- Directed by: Nicholas Gray
- Written by: Nicholas Gray
- Produced by: Nicholas Gray Katharine Clark Gray Adam Eisenstein
- Starring: Alvin Keith Marin Ireland
- Cinematography: Richard Sands
- Edited by: Ariel Roubinov
- Music by: David Goodrich
- Distributed by: Vanguard Cinema
- Release date: October 8, 2008;
- Running time: 112 minutes
- Country: United States
- Language: English

= If You Could Say It in Words =

If You Could Say it in Words is a 2008 American romance film written and directed by Nicholas Gray (The Paper Store). It focuses on the relationship between two disparate individuals. The film played at multiple American film festivals in 2008-09. It has also been screened in connection with autism awareness programs in Nebraska in 2009 and by the Dutch Ministry of Health's during Autism Awareness Week in 2010.

==Plot==
Nelson Hodge is a lower class painter with undiagnosed Asperger syndrome who is immersed in completing a triptych of emotion paintings. Sadie Mitchell is attempting to get her life back in order while sacrificing in most areas of her life. The two meet by chance and engage in an awkward romance that starts to bring their flaws to the surface.

==Cast==
- Alvin Keith ..... Nelson Hodge
- Marin Ireland ..... Sadie Mitchell
- Gerry Lehane ..... Dr. Mark Gibson
- Yvonne Woods ..... Julie Gibson
- Susanna Guzman ..... Maria Ramirez
- PaSean Wilson ..... Lucy
- Douglas Stewart ..... Dr. Sid Meyers
- Dana Snyder ..... Baseball Fan #1
- Stephen McKinley Henderson ... Baseball Fan #2
- McDonald Gray Jr. ..... Dr. Radison
- Sam Torpio ..... Ewan Lancaster
- Katie Cook ..... Sally Stoop
- Brett Casne ..... Yankee Hater #1
- Joseph Wickersham ..... Yankee Hater #2
- John Lewis ..... Yankee Hater #3
- Joshua Minton ..... Yankee Hater #4
- Tom Dudzic ..... Yankee Hater #5
- Roberto Lombardi ..... Yoga Student

==Critical reception==
Alex Plank, founder of the Wrong Planet community for autism and autism spectrum disorders, first discussed the film on the organization's website with a February 2008 interview with actor Alvin Keith and director Nicholas Gray.
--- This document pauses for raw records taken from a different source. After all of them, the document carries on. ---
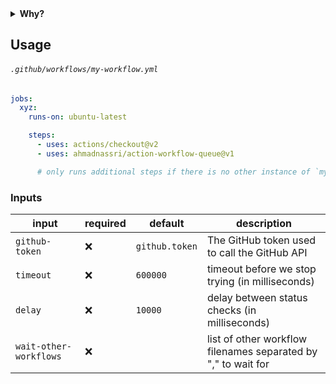 
<details>
  <summary><strong>Why?</strong></summary>
  
  Workflows run on every commit asynchronously, this is fine for most cases, however, you might want to wait for a previous commit workflow to finish before running another one, some example use-cases:

  - Deployment workflows
  - Terraform workflows
  - Database Migrations
</details>

## Usage

###### `.github/workflows/my-workflow.yml`

```yaml
jobs:
  xyz:
    runs-on: ubuntu-latest

    steps:
      - uses: actions/checkout@v2
      - uses: ahmadnassri/action-workflow-queue@v1

      # only runs additional steps if there is no other instance of `my-workflow.yml` currently running
```

### Inputs

| input          | required | default        | description                                     |
| -------------- | -------- | -------------- | ----------------------------------------------- |
| `github-token` | ❌        | `github.token` | The GitHub token used to call the GitHub API    |
| `timeout`      | ❌        | `600000`       | timeout before we stop trying (in milliseconds) |
| `delay`        | ❌        | `10000`        | delay between status checks (in milliseconds)   |
| `wait-other-workflows`        | ❌        |         | list of other workflow filenames separated by ","  to wait for  |
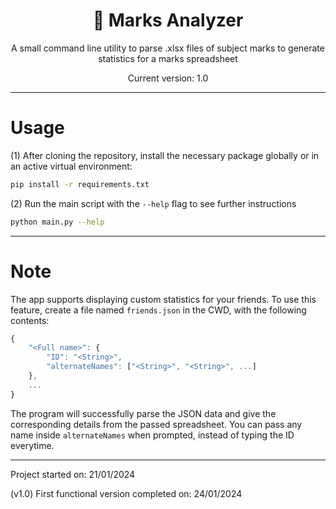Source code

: <div align="center">

<h1>📝 Marks Analyzer </h1>

A small command line utility to parse .xlsx files of subject marks
to generate statistics for a marks spreadsheet

Current version: 1.0
</div>

---

# Usage

(1) After cloning the repository, install the necessary package globally or
in an active virtual environment:

```bash
pip install -r requirements.txt
```

(2) Run the main script with the `--help` flag to see further instructions

```bash
python main.py --help
```

---

# Note

The app supports displaying custom statistics for your friends. To use this feature,
create a file named `friends.json` in the CWD, with the following contents:

```javascript
{
    "<Full name>": {
        "ID": "<String>",
        "alternateNames": ["<String>", "<String>", ...]
    },
    ...
}
```

The program will successfully parse the JSON data and give the corresponding
details from the passed spreadsheet. You can pass any name inside `alternateNames`
when prompted, instead of typing the ID everytime.

---
Project started on: 21/01/2024

(v1.0) First functional version completed on: 24/01/2024
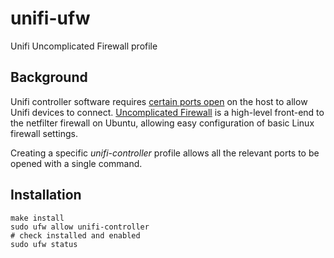 # unifi-ufw

Unifi Uncomplicated Firewall profile

## Background

Unifi controller software requires [certain ports open](https://help.ui.com/hc/en-us/articles/218506997-UniFi-Network-Required-Ports-Reference) on the host to allow Unifi devices to connect. [Uncomplicated Firewall](https://en.wikipedia.org/wiki/Uncomplicated_Firewall) is a high-level front-end to the netfilter firewall on Ubuntu, allowing easy configuration of basic Linux firewall settings.

Creating a specific *unifi-controller* profile allows all the relevant ports to be opened with a single command.

## Installation

```
make install
sudo ufw allow unifi-controller
# check installed and enabled
sudo ufw status
```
In September 2008 he wrote a review in which he described his appreciation for the film's three-dimensional and unexaggerated interpretation of the disorder, calling it "...the most authentic portrayal of an autistic person I've ever seen in the movies."

New York Film Critics Circle member, Mike d'Angelo, gave special praise to actress Marin Ireland, calling her work "...one of the most stunning performances I've seen in the past couple of years — easily my top Best Actress pick for various polls and surveys, at this writing, should the film get a New York commercial release."

==Awards and nominations==
The film was named Best Feature and Best of Festival at the 2008 Derby City Film Festival in Louisville, Kentucky.

The film's West Coast premiere was at the 2009 Method Fest in Calabasas Ca, near Los Angeles. Method Fest is named after the famous "Method" school of acting, showcases breakout acting performances in character and story-driven films. At this festival the film was presented by award-winning writer Dennis Lehane and earned nominations for Outstanding Achievement in Low Budget Filmmaking and for Best Actress (Marin Ireland).